It is good to see you in the sanctuary this morning after yesterday's blizzard. Please join me in prayer. Lord, I thank you for this opportunity to share your word. I pray that the words of my mouth and the meditations of all our hearts will be acceptable to your Lord, our God and Redeemer. Amen.

Naming is an important ritual among the Akan of Ghana. A child's name is chosen carefully to imitate an illustrious ancestor after who the child might be named. The circumstances of her birth are the calling to be in the future envisioned for the child. This is not very different from the traditions in the Old Testament where names reflect the circumstances of birth or envision a future. We have instances of individuals whose names were changed to reflect a new future. Abram and Sarai's names were changed to Abraham and Sarah. Abraham, meaning father of many nations or father of a multitude, and Sarah meaning princess. Jacob was named after the circumstances of his birth with his twin brother, Esau. Esau came out first, with Jacob coming out almost immediately holding Esau's heel. So Jacob means supplanter or deceitful, literally one who takes the heel. And Jacob lived up to his name, deceiving and supplanting his brother Esau by usurping his birthright. When God chartered a different path for Jacob, one which would make him the patriarch of a nation, he changed his name from Jacob to Israel, meaning prince with God.

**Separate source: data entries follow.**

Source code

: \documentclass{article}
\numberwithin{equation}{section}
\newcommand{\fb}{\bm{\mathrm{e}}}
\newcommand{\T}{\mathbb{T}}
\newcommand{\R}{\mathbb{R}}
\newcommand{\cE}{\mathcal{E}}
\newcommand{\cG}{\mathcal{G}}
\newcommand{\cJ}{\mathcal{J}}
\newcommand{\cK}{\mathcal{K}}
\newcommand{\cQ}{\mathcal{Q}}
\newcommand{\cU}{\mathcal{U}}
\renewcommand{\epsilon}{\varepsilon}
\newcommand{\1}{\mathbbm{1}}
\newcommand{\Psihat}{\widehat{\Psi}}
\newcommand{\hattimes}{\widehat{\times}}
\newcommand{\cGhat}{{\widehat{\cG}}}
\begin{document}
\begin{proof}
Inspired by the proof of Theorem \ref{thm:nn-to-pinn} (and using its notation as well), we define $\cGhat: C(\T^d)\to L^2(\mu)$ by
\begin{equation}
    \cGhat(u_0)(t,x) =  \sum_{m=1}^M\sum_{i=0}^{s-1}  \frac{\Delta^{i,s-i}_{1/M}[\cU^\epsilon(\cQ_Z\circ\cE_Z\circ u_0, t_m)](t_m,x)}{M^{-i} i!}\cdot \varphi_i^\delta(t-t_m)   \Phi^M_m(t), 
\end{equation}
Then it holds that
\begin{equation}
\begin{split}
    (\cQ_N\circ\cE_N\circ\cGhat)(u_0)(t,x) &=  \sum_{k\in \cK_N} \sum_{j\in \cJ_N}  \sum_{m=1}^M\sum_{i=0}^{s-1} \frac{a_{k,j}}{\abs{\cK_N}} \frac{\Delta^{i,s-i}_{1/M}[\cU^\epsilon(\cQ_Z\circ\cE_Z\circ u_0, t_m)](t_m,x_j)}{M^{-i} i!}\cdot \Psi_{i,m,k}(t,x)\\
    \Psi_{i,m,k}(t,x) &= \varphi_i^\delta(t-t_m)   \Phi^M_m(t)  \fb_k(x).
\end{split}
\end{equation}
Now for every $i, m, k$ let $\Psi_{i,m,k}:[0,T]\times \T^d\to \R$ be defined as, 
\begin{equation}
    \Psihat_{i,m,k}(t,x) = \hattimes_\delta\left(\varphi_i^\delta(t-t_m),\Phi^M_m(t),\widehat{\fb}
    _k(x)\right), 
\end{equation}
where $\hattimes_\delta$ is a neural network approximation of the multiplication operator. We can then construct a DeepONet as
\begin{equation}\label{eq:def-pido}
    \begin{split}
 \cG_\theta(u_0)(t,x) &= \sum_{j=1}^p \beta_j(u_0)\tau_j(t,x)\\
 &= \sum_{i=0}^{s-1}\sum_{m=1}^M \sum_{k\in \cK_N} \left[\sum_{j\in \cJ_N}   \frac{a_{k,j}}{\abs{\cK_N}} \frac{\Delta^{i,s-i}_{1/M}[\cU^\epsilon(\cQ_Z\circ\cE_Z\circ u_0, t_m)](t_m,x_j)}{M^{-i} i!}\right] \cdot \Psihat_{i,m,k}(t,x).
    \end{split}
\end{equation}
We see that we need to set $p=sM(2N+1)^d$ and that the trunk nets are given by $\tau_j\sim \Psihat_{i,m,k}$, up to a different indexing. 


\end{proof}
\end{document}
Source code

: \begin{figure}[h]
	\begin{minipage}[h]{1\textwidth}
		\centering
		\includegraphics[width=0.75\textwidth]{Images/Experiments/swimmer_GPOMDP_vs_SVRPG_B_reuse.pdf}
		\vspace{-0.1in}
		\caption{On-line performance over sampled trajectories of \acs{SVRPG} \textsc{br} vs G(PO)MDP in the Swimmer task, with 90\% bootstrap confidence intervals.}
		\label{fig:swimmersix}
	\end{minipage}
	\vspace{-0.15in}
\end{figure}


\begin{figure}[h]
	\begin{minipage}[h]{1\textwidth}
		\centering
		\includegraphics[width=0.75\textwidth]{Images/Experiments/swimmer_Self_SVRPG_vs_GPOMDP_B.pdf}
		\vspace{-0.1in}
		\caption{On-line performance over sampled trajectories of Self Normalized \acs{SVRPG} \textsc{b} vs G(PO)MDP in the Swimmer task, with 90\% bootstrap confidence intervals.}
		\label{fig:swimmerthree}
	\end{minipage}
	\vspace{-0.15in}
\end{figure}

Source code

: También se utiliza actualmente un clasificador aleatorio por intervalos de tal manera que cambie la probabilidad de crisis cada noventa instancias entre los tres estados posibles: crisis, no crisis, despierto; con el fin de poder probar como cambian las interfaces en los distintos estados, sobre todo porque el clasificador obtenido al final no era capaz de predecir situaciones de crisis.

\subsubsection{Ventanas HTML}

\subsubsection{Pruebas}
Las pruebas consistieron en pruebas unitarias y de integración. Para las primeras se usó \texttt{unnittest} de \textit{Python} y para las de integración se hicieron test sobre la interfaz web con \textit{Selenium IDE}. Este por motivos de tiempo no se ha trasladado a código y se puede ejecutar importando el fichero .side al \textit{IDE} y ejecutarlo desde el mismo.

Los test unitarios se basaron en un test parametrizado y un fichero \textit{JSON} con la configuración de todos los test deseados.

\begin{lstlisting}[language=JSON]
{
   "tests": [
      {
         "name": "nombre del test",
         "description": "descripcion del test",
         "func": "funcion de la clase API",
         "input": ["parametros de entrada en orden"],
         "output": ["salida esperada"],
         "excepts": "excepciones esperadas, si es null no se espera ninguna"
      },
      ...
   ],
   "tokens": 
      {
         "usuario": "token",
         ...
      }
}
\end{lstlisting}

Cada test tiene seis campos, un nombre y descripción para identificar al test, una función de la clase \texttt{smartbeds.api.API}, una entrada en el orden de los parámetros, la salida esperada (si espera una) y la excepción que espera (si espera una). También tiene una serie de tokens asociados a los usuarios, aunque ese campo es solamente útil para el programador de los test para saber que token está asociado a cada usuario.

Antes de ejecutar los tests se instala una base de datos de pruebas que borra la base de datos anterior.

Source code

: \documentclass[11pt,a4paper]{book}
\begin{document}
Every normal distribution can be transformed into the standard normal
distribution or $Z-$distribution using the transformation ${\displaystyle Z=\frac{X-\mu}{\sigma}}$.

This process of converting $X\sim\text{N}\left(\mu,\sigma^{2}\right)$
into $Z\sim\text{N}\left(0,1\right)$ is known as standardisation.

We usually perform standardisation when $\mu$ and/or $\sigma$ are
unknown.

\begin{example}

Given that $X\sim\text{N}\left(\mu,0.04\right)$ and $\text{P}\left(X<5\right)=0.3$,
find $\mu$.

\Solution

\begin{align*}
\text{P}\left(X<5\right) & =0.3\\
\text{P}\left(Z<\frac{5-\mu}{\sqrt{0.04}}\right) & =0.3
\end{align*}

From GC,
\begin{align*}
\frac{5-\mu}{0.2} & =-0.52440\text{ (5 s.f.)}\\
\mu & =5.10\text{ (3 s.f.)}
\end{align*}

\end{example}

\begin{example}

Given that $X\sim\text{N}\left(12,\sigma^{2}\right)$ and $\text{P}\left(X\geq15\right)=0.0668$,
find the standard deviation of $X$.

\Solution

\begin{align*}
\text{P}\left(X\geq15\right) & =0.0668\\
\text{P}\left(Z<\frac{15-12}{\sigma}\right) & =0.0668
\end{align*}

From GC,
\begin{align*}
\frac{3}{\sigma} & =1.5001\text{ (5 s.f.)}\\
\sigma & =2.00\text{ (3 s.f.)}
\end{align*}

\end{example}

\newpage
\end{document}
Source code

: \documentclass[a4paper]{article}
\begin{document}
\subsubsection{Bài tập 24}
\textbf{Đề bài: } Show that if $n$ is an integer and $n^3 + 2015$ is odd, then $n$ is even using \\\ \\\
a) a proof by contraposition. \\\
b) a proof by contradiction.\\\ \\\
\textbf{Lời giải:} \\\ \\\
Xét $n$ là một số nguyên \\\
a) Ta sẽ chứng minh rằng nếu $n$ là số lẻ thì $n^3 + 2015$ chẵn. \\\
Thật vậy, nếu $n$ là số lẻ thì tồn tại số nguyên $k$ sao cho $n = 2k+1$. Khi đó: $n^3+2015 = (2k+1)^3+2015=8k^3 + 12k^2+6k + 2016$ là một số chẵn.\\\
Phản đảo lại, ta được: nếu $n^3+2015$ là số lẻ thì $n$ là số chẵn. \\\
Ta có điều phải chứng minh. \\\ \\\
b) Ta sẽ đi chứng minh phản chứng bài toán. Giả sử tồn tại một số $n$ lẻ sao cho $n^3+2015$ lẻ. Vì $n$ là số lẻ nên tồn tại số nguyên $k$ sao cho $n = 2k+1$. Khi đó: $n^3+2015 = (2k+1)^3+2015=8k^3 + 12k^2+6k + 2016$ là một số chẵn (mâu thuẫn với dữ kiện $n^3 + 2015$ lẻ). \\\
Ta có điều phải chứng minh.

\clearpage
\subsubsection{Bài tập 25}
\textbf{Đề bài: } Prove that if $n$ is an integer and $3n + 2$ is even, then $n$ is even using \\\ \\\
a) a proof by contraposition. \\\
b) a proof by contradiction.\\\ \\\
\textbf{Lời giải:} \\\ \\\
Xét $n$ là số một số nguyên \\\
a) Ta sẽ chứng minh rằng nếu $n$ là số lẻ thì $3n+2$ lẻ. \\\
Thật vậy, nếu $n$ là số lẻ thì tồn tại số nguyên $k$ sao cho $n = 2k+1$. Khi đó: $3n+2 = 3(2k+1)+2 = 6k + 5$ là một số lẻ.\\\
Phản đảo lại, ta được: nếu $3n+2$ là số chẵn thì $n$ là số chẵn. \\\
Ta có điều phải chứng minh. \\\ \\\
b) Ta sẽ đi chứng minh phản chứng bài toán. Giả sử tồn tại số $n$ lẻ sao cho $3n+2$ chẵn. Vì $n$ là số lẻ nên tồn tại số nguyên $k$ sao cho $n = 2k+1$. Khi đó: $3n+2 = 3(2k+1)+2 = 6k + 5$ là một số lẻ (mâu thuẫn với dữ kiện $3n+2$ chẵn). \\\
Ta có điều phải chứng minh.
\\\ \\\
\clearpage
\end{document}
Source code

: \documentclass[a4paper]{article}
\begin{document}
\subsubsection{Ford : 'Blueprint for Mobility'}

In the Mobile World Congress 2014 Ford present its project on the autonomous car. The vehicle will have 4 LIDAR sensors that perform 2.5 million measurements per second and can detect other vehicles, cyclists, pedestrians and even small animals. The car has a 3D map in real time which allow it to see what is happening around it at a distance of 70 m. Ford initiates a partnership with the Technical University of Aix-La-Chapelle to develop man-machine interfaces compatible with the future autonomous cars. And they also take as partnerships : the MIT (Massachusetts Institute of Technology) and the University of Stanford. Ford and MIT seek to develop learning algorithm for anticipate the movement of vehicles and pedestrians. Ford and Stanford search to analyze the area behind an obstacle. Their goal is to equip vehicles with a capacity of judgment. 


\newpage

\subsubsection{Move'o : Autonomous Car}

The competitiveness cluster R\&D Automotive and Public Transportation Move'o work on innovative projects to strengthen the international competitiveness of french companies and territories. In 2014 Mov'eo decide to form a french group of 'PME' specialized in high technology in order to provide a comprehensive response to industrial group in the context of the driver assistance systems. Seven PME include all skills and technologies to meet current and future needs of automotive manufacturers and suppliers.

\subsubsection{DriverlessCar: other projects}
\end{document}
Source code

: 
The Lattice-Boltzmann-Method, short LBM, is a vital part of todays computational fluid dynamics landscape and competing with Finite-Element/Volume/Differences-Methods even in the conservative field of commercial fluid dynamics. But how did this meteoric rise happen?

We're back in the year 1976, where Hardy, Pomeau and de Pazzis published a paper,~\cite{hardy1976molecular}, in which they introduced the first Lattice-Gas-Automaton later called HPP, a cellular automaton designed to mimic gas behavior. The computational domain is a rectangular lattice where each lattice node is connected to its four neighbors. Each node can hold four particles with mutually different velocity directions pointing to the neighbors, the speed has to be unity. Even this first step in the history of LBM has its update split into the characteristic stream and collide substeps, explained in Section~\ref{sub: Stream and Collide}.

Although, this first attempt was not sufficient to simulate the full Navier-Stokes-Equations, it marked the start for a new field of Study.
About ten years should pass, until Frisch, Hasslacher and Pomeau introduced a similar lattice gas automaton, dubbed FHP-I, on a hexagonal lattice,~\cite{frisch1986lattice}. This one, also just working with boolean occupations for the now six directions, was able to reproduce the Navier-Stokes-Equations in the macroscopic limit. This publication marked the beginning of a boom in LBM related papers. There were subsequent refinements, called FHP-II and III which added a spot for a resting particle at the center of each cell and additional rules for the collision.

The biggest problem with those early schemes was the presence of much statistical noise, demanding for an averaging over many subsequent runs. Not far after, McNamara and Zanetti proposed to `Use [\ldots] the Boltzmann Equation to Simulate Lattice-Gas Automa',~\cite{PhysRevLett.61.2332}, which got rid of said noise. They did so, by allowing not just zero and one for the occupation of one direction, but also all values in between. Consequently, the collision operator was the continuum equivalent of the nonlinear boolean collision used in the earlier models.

I was born in Kumasi in February, 1962. My parents gave me two Jewish names, Emmanuel meaning God with us and Amishadai meaning people or nation of God. Emmanuel is quite a common name in Ghana. Amishadai is something else. And outside of the Hebrew Bible, I'm yet to meet someone called Amishadai. Why did my parents give me these two Jewish names? I was told from my childhood that there was a calling on my life and my path would lead to a university professorship and ministry. Growing up, my mother often reminded me of the import of my names. Interestingly in our early teens, my friends nicknamed me Lecturer for my capacity to clearly explain things. I wrestled with this reality, that there was a calling on my life. I disliked the name Amishadai and refused to use it. Who names an Asanti boy Amishadai? Fortunately, the name was not on my birth certificate or baptismal record, so I quietly put it aside. I assumed a lifestyle that was quite the opposite of someone intended for ministry. I did not mind the lecturer or professor part.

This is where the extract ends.